Besonders gute Chancen für Parteiaußenseiter (die dann Erststimmen von außerhalb der Partei finden). Ein Wahlkreiskandidat einer Partei kann gerade deshalb im Wahlkreis gewählt werden, weil er durch Außenseiterpositionen besonders viele Erststimmen (aber nicht unbedingt Zweitstimmen) aus dem Lager anderer Parteien auf sich vereinen kann.
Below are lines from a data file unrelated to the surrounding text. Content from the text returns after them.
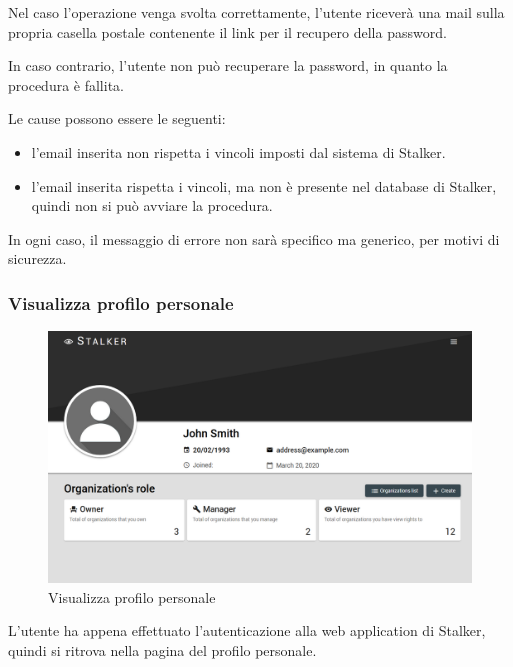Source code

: \documentclass[../manuale-utente.tex]{subfiles}
\begin{document}
Nel caso l'operazione venga svolta correttamente, l'utente riceverà una mail sulla propria casella postale contenente il link per il recupero della password.

In caso contrario, l'utente non può recuperare la password, in quanto la procedura è fallita.

Le cause possono essere le seguenti:
\begin{itemize}
    \item l'email inserita non rispetta i vincoli imposti dal sistema di Stalker.
    \item l'email inserita rispetta i vincoli, ma non è presente nel database di Stalker, quindi non si può avviare la procedura.
\end{itemize}

In ogni caso, il messaggio di errore non sarà specifico ma generico, per motivi di sicurezza.
\newpage

\subsubsection{Visualizza profilo personale}%
\label{subs:visualizza_profilo_personale}

\begin{figure}[H]
    \centering
    \includegraphics[width=120mm]{img/web-app/visualizza-profilo-personale.png}
    \caption{Visualizza profilo personale}%
    \label{fig:web_app_visualizza_profilo_personale}
\end{figure}

L'utente ha appena effettuato l'autenticazione alla web application di Stalker, quindi si ritrova nella pagina del profilo personale.
\end{document}
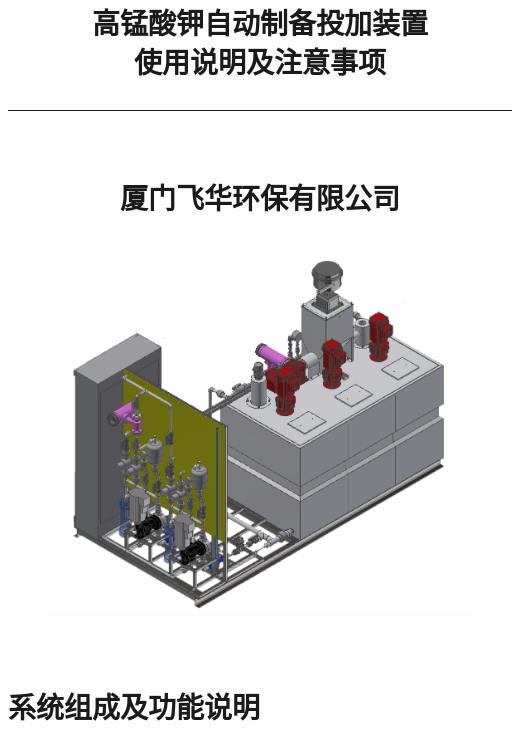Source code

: \documentclass[UTF8,a4paper,12pt,titlepage]{ctexart}
\begin{document}
\title{
    高锰酸钾自动制备投加装置\\[2.5mm]
    使用说明及注意事项\\
   {\noindent}\rule{16cm}{1pt}\\[3mm]
    厦门飞华环保有限公司\\
   \begin{figure}[h]
      \centering
      \includegraphics[height=10cm]{g000.PNG}
   \end{figure}
}

\maketitle %

\tableofcontents %

\newpage %

\section{系统组成及功能说明}
\end{document}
Für die Anhänger anderer Parteien macht es durchaus Sinn, einen Wahlkreiskandidaten einer anderen Partei zu wählen, um die Fraktionszusammensetzung dieser Partei entsprechend zu beeinflussen (nicht um diese Partei zu stärken). mögliches Beispiel: So warb der bisher einzige direktgewählte grüne Bundestagsabgeordnete Hans-Christian Ströbele bei der Bundestagswahl 2002 gezielt um die (für die Partei als solche wertlose) Erststimme mit einem durchaus parteikritischen Programm („Ströbele wählen heißt Fischer quälen“). Ströbele, der nur auf einem chancenlosen hinteren Listenplatz statt, gewann den Wahlkreis 084 Berlin-Friedrichshain – Kreuzberg – Prenzlauer Berg-Ost mit 49.204 Erststimmen (31,6 %), bei nur 36.073 Zweitstimmen (23,1 %).
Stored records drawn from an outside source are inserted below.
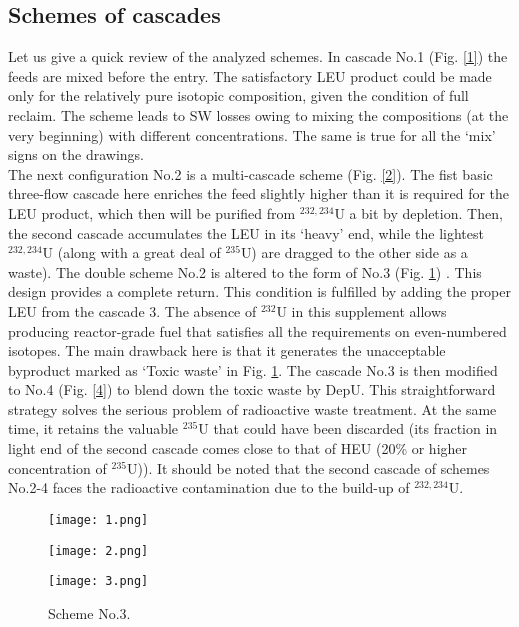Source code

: \documentclass[a4paper]{jpconf}
\begin{document}
\subsection{Schemes of cascades}
Let us give a quick review of the analyzed schemes.
In cascade No.1 (Fig. \ref{1}) the feeds are mixed before the entry. The satisfactory LEU product could be made only for the relatively pure isotopic composition, given the condition of full reclaim. The scheme leads to SW losses owing to mixing the compositions (at the very beginning) with different concentrations. The same is true for all the `mix' signs on the drawings.\\
The next configuration No.2 is a multi-cascade scheme (Fig. \ref{2}). The fist basic three-flow cascade here enriches the feed slightly higher than it is required for the LEU product, which then will be purified from $^{232,234}$U a bit by depletion. Then, the second cascade accumulates the LEU in its `heavy' end, while the lightest $^{232,234}$U (along with a great deal of $^{235}$U) are dragged to the other side as a waste).
The double scheme No.2 is altered to the form of No.3 (Fig. \ref{3}) \cite{MEPhI2018}. This design provides a complete return. This condition is fulfilled by adding the proper LEU from the cascade 3. The absence of $^{232}$U in this supplement allows producing reactor-grade fuel that satisfies all the requirements on even-numbered isotopes. The main drawback here is that it generates the unacceptable byproduct marked as `Toxic waste' in Fig. \ref{3}.
The cascade No.3 is then modified to No.4 (Fig. \ref{4}) \cite{doi:10.1063/1.5099598} to blend down the toxic waste by DepU. This straightforward strategy solves the serious problem of radioactive waste treatment. At the same time, it retains the valuable $^{235}$U that could have been discarded (its fraction in light end of the second cascade comes close to that of HEU (20\% or higher concentration of $^{235}$U)). It should be noted that the second cascade of schemes No.2-4 faces the radioactive contamination due to the build-up of $^{232,234}$U.

\begin{figure}[h]
\begin{minipage}{10pc}
\texttt{[image: 1.png]}
\caption{\label{1}Scheme No.1.}
\end{minipage}\hspace{1pc}%
\begin{minipage}{11pc}
\texttt{[image: 2.png]}
\caption{\label{2}Scheme No.2.}
\end{minipage}\hspace{1pc}%
\begin{minipage}{15pc}
\texttt{[image: 3.png]}
\caption{\label{3}Scheme No.3.}
\end{minipage}
\end{figure}
\end{document}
Gefühltes Stimmensplitting/Erziehung der verwirrten Wähler: Wenn ein Wähler das Gefühl hat, er könnte mit der Erststimme (also der Wahlkreisstimme) einer Partei A einen Gefallen tun, indem er ihr (womöglich erfolgreich) zu einem Wahlkreissitz verhilft, und dann mit der Zweitstimme (der Listenstimme) eine andere Partei wählt, hat Partei A i.d.R. nichts davon. Wenn der Wähler sogar erwogen hat Partei A mit der Parteistimme zu wählen, verliert A sogar eine potentielle Stimme. Wenn die (wertlosen) Erststimmen darüberhinaus noch von Wählern der „falschen“ Partei kommen, kann dies darüberhinaus zu einer schlechten Presse führen (Bei der Landtagswahl in Sachsen-Anhalt sollen überproportional viele DVU-Wähler ihre Erststimme PDS-Kandidaten gegeben haben. Die DVU trat, strategisch nicht ungeschickt, vollkommen ohne Wahlkreiskandidaten an).
Nachwahlen Einige Wahlsysteme mit personalisierter Verhältniswahl sehen beim Ausscheiden eines Wahlkreisabgeordneten eine Nachwahl im Wahlkreis vor, und zwar ohne Neuermittlung der Zahl der jeweiligen Listensitze. Für die Partei, deren Kandidat ursprünglich den Wahlkreis gewonnen hat, birgt dies die Gefahr einen Sitz zu verlieren, für alle anderen Parteien die Chance einen zusätzlichen Sitz zu gewinnen
Parteiwechselverbot: In Neuseeland kann eine Partei von ihren Listen-Abgeordneten, die die Partei verlassen haben (oder rausgeworfen wurden), den Sitz zugunsten des Listennachfolgers zurückverlangen (Beispiel: Electoral Integrity Act, Supreme Court Decisions 18. November 2004) (siehe auch Paradoxon: Nachwahl bei Personalisierter Verhältniswahl).
Strategisch kann es für eine Partei damit durchaus Sinn machen, bei einer Wahl ganz ohne Wahlkreiskandidaten anzutreten.
Wähler, die ein (vermeintliches) Stimmensplitten erwägen, werden damit gezwungen dies auch richtig zu machen (Die „richtige“ Stimme für diese Partei).
Die Abgeordneten einer Partei wären über die Liste ihrer Partei gewählt und brauchen keine Wahlkreisinteressen vor Parteiinteressen zu stellen.
Die Partei hätte die Zusammensetzung ihrer Abgeordneten im Parlament selbst in der Hand (Zusammensetzung nach Parteiflügeln, Regionen, Frauenquote, ...).
Bei den im Ausland (Sc, NZ) noch existierenden Nachwahlregelungen besteht keine Gefahr, einen Sitz per Nachwahl zu verlieren, dagegen die Chance einen Sitz per Nachwahl zu gewinnen.
In Neuseeland verhinderte man Wahlkreis-Abgeordnete, die, nur ihrem Wahlkreis verantwortlich, ihrer Partei den Rücken kehren.